> **To do**:
Only those lines in the data below from the line containing "## v-lazy-image" through the line containing "2. **下ごしらえ**", both included, should be restated word for word.

--- Exercise data Enclosed Below ---

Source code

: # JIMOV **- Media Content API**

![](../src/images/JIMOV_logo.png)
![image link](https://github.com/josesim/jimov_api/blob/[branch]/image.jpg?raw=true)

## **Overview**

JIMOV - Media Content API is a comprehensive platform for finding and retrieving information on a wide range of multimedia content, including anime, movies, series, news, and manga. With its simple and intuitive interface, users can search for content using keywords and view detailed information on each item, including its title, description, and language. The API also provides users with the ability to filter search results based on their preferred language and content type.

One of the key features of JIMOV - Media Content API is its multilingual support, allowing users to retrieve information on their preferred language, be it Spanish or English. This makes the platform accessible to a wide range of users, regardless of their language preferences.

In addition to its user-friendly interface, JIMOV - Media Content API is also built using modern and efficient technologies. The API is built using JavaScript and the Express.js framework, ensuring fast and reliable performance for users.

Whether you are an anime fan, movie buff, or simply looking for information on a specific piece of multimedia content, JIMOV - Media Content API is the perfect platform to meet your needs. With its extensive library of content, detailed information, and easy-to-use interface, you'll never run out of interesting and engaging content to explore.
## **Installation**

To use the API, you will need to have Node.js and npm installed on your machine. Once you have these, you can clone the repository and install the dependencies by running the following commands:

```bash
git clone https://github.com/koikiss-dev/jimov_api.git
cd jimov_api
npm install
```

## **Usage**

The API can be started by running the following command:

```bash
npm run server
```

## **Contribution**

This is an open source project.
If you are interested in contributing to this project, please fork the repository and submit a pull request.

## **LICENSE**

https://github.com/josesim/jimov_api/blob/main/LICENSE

--- End of Enclosed Exercise data ---
--- Exercise data Enclosed Below ---

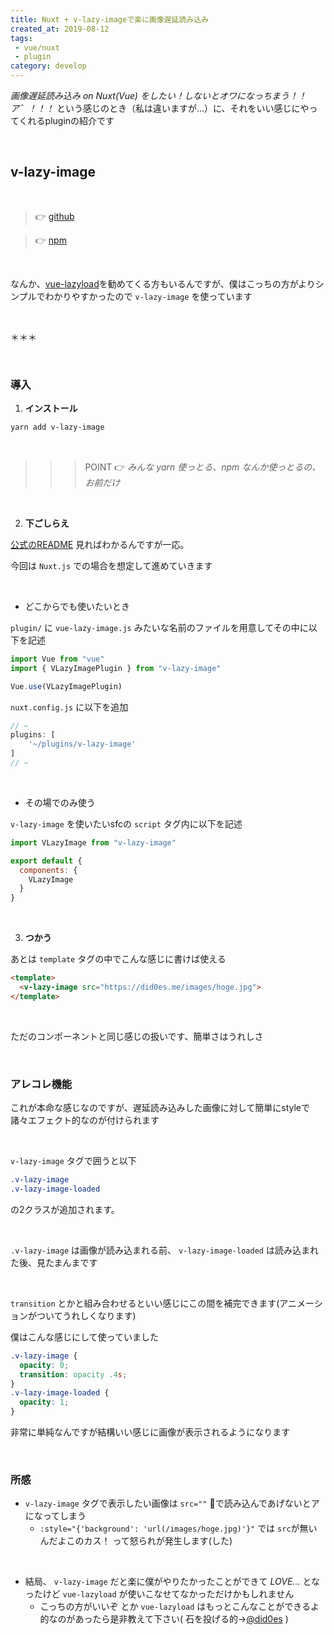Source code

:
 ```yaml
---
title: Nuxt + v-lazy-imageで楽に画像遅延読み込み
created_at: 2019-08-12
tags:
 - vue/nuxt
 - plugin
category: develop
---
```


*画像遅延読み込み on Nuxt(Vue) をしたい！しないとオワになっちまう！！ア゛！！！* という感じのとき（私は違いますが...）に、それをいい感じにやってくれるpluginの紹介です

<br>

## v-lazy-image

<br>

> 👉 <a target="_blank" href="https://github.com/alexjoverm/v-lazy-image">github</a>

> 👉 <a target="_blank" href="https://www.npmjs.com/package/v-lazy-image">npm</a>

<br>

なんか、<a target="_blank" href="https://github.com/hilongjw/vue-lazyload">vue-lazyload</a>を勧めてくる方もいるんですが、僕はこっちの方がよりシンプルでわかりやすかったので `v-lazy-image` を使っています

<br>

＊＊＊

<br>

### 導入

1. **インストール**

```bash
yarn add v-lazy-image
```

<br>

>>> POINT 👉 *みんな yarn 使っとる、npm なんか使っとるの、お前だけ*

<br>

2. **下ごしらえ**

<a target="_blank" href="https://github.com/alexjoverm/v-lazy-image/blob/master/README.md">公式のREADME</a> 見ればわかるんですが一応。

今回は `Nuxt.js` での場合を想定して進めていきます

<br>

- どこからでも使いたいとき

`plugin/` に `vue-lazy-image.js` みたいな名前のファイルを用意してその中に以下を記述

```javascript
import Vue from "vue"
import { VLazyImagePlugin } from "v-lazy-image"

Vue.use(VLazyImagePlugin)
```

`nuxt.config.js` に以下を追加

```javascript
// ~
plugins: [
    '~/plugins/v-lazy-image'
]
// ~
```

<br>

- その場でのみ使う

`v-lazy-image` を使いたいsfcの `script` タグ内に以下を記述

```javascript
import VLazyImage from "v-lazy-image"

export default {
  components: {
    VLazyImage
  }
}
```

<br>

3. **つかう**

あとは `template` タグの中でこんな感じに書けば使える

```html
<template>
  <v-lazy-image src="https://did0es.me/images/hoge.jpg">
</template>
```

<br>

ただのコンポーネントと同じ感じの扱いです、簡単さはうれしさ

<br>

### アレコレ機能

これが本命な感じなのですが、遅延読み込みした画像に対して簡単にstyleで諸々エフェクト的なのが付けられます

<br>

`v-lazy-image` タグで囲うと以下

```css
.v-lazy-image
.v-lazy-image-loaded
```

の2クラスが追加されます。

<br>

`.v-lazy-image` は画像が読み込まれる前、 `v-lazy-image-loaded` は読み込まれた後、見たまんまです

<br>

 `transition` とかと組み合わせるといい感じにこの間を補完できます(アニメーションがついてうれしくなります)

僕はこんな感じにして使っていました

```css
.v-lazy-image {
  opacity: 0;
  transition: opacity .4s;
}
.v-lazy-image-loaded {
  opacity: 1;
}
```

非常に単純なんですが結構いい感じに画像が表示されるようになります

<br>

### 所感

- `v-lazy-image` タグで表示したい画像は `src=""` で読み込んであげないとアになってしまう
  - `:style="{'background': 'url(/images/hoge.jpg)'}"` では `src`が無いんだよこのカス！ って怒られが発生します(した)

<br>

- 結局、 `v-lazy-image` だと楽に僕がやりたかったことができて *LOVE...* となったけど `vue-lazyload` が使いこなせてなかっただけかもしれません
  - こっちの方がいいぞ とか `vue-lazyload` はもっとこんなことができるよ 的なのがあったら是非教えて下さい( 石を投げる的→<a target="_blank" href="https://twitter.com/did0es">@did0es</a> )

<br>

--- End of Enclosed Exercise data ---

> **Task solution**:
## v-lazy-image

<br>

> 👉 <a target="_blank" href="https://github.com/alexjoverm/v-lazy-image">github</a>

> 👉 <a target="_blank" href="https://www.npmjs.com/package/v-lazy-image">npm</a>

<br>

なんか、<a target="_blank" href="https://github.com/hilongjw/vue-lazyload">vue-lazyload</a>を勧めてくる方もいるんですが、僕はこっちの方がよりシンプルでわかりやすかったので `v-lazy-image` を使っています

<br>

＊＊＊

<br>

### 導入

1. **インストール**

```bash
yarn add v-lazy-image
```

<br>

>>> POINT 👉 *みんな yarn 使っとる、npm なんか使っとるの、お前だけ*

<br>

2. **下ごしらえ**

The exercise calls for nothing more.